Similar hive-mind mechanisms can be employed on the battlefield. But there, they act first and foremost as a way to unify man and machine. At the annual ‘Amiya’ expo outside Moscow in August 2020, the Russian Ministry of Defense demonstrated for the first time a tablet-sized computer that acts as a modern command center for an entire artillery battery. Using encrypted channels, the miniature device links up to a central command system, receives maps of the terrain, reveals enemy positions and communicates with a whole array of field-based technologies. Meteorological complexes, ballistic stations - all of them ‘talk’ to the small tablet. The artillery commander only needs to use a stylus to point to the target on the touch screen and give the command to eliminate it. In the olden days, artillery operators would have to use a notepad, scribbling coordinates with a pencil.
‘Tactical tablets’ come installed with all modern Russian tanks - the T-72B3, T-90MS and the T-14 ‘Armata’. They are also found in mobile artillery units - the ‘Msta-S’ and ‘Koalitsiya-SV’ and even aboard Russia’s bomber planes. The latter uses a system called SVP-24 ‘Gefest’. It links to a soldier on the ground, who keeps an eye on what’s going on in the sky. Similar to the artillery, tank and other operators, the soldier has a tablet. The difference is that he uses it not to receive - but to send instructions to the bomber. The screen tells him not only of the position of enemy units in the area, but also the weapons they’re carrying. Then it’s all a matter of - again - pressing a button, selecting the appropriate bomb for the task, sending the target’s coordinates and away we go. It is thanks to this system that the Russian SU-24 bombers were so effective in zeroing in on terrorist positions in Syria.
Digital warfare is also about radio-electronic jamming of enemy systems. The Russian army boasts more than 18 versions of such systems: the ‘Krasukha’, ‘Borisoglebsk-2’, ‘Apurgit’, ‘Infauna’ and others. All of them are capable of both defending Russian equipment and soldiers from high-precision rockets and bombs and carry out attacks in ‘invisibility mode’. Meaning that all its users use radio comms and exchange data with machines in the field, while rendering enemy radar systems pointless in the process. The Krasukha system, for example, has been in use by the Russian Khmeimim Air Base in Syria since 2016. Not one enemy kamikaze drone has been able to get even close.
An eye for an eye
Such dominance is, however, only possible in countering a technically inferior enemy. Nagorno-Karabakh is a case in point. The Azeri forces, armed with Turkish and Israeli drones were clearly superior to the lesser-equipped Armenian forces.
But in case of a war between the powerful Moscow and Wasington, for example, in Syria, electronics and gadgets don’t really count. With both sides having access to field control systems and various robots, the conflict would quickly spiral into 20th-century classical ground warfare, using tanks and artillery, before an exchange in nuclear strikes begins.
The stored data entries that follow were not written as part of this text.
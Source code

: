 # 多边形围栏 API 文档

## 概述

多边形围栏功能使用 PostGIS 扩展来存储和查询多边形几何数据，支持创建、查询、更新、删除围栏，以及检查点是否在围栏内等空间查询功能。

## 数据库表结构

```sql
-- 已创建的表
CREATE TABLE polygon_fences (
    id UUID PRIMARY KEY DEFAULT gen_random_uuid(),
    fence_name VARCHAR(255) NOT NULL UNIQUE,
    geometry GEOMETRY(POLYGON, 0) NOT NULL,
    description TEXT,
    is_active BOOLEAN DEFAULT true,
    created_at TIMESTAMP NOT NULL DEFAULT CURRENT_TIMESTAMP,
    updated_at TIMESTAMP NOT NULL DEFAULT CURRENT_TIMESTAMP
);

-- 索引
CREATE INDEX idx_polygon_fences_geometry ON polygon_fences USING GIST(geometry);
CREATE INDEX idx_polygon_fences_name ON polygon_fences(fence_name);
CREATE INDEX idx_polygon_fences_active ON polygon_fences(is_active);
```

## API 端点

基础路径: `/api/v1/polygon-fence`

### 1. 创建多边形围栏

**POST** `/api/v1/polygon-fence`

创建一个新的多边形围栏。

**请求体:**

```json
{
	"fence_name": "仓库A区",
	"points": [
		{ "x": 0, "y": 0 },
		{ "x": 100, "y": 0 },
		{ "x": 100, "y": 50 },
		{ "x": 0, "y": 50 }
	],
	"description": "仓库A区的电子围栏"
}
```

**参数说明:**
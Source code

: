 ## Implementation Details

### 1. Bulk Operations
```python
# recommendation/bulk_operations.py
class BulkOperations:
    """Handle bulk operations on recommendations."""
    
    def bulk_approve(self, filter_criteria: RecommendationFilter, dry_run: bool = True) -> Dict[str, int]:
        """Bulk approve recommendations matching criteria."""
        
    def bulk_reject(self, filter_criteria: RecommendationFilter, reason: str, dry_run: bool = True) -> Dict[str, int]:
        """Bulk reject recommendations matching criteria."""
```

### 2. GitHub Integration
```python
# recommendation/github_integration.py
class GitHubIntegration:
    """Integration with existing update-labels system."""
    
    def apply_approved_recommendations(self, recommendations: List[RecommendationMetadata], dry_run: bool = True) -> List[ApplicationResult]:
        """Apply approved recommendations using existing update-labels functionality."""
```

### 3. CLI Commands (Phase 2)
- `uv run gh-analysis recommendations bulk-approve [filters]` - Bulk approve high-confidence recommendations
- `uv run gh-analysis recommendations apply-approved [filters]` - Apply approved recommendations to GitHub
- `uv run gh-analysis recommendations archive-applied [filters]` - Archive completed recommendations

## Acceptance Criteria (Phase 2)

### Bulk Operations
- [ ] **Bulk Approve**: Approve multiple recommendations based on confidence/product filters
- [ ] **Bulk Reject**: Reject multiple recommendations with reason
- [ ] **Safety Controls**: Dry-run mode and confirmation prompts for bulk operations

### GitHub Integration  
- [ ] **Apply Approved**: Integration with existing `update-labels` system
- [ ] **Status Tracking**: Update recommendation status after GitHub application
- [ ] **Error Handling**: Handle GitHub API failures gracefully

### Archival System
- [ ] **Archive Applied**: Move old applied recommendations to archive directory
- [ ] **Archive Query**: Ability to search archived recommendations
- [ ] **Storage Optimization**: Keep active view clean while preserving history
Americans themselves make this clear in ‘Nuclear Posture Review’ on NPR, published in February 2018. There, they outline clearly the methods they would use to counter Russia, China, Iran and North Korea. For such purposes, small-yield, 5-kiloton nuclear bombs would be used. While also employing ordinary tanks, artillery and tactical aviation, the aforementioned tactics would also prevent a local conflict from becoming a global one. For instance, by destroying an air carrier, or a strategically important or cultural object, before offering to sit down at the negotiating table and talk out a favorable peace deal.
One of the signs of an unresolved non-nuclear conflict with a possibility of nuclear escalation may be the U.S. tactic of rolling out its armored brigade in Eastern Europe, as well as the delivery of F-16 Eurofighter and brand new F-35 Lightning squadrons to Poland and Finland.
It’s not like Russia is taking all of that sitting down, either. In anticipation of a global conflict on its doorstep, Kaliningrad Region (the Russian semi-exclave in Western Europe) could get the tactical ‘Iskander-M’ complex, which uses 9M729 rockets. The area already contains Russian high-altitude MiG-31BM interceptors, which take the hypersonic ‘Kinzhal’ missiles.
The fearsome and devastating Cold War-era cannons and mortars - the 203-mm 2S7M ‘Malka’ and the 240-mm mobile 2S4 ‘Tyulpan’ mortar - have been brought back from Russia’s reserves. In the past, they have been used to fire nuclear mines and it is those weapons that served to emphasize Soviet regional superiority on the border with Western Germany, putting on hold NATO plans of attacking the USSR.
Finally, President Vladimir Putin has signed off on Russia’s nuclear deterrent policy, which states in no uncertain terms that the Kremlin reserves the right to use nuclear weapons if serious threats to Russia bring about an escalation of tensions.
‘Dead Hand’
Despite that, there are no guarantees either player will hold back. Washginton recently backed out of the Treaty on Conventional Armed Forces in Europe (CFE), which regulated the amount of equipment and manpower stationed on NATO’s borders with Russia. The same fate befell the Intermediate Range Nuclear Forces Treaty (INF). Now, the Americans can place their ‘Tomahawk’ cruise missiles in Poland and Romania. Russia, meanwhile, will threaten this deployment with its land attack ‘Kalibr’ 9M729 cruise missiles, stationed in Kaliningrad Region.
There is, likewise, no more Treaty on Open Skies, which allowed Western and Russian militaries to perform aerial surveillance flights over the entire territory of the treaty’s signatories.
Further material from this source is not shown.